§ WORK REQUEST
Find the lines of the listing that contain the string "symbol", and return them.

·····

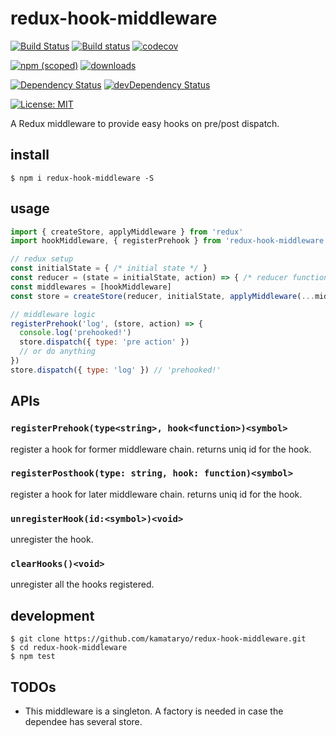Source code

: # redux-hook-middleware

[![Build Status](https://travis-ci.org/kamataryo/redux-hook-middleware.svg?branch=master)](https://travis-ci.org/kamataryo/redux-hook-middleware)
[![Build status](https://ci.appveyor.com/api/projects/status/eocea8d71kqcmrim?svg=true)](https://ci.appveyor.com/project/KamataRyo55333/redux-hook-middleware)
[![codecov](https://codecov.io/gh/kamataryo/redux-hook-middleware/branch/master/graph/badge.svg)](https://codecov.io/gh/kamataryo/redux-hook-middleware)

[![npm (scoped)](https://img.shields.io/npm/v/redux-hook-middleware.svg)](https://www.npmjs.com/package/redux-hook-middleware)
[![downloads](https://img.shields.io/npm/dt/redux-hook-middleware.svg)](https://www.npmjs.com/package/redux-hook-middleware)

[![Dependency Status](https://img.shields.io/david/kamataryo/redux-hook-middleware.svg?style=flat)](https://david-dm.org/kamataryo/redux-hook-middleware)
[![devDependency Status](https://img.shields.io/david/dev/kamataryo/redux-hook-middleware.svg?style=flat)](https://david-dm.org/kamataryo/redux-hook-middleware#info=devDependencies)

[![License: MIT](https://img.shields.io/badge/License-MIT-yellow.svg)](https://opensource.org/licenses/MIT)

A Redux middleware to provide easy hooks on pre/post dispatch.

## install

```shell
$ npm i redux-hook-middleware -S
```

## usage

```javascript
import { createStore, applyMiddleware } from 'redux'
import hookMiddleware, { registerPrehook } from 'redux-hook-middleware'

// redux setup
const initialState = { /* initial state */ }
const reducer = (state = initialState, action) => { /* reducer function logics */ return state }
const middlewares = [hookMiddleware]
const store = createStore(reducer, initialState, applyMiddleware(...middlewares))

// middleware logic
registerPrehook('log', (store, action) => {
  console.log('prehooked!')
  store.dispatch({ type: 'pre action' })
  // or do anything
})
store.dispatch({ type: 'log' }) // 'prehooked!'
```

## APIs

### `registerPrehook(type<string>, hook<function>)<symbol>`

register a hook for former middleware chain.
returns uniq id for the hook.

### `registerPosthook(type: string, hook: function)<symbol>`

register a hook for later middleware chain.
returns uniq id for the hook.

### `unregisterHook(id:<symbol>)<void>`

unregister the hook.

### `clearHooks()<void>`

unregister all the hooks registered.

## development

```shell
$ git clone https://github.com/kamataryo/redux-hook-middleware.git
$ cd redux-hook-middleware
$ npm test
```

## TODOs

- This middleware is a singleton. A factory is needed in case the dependee has several store.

·····

§ OUTPUT OF THE EXERCISE
### `registerPrehook(type<string>, hook<function>)<symbol>`
### `registerPosthook(type: string, hook: function)<symbol>`
### `unregisterHook(id:<symbol>)<void>`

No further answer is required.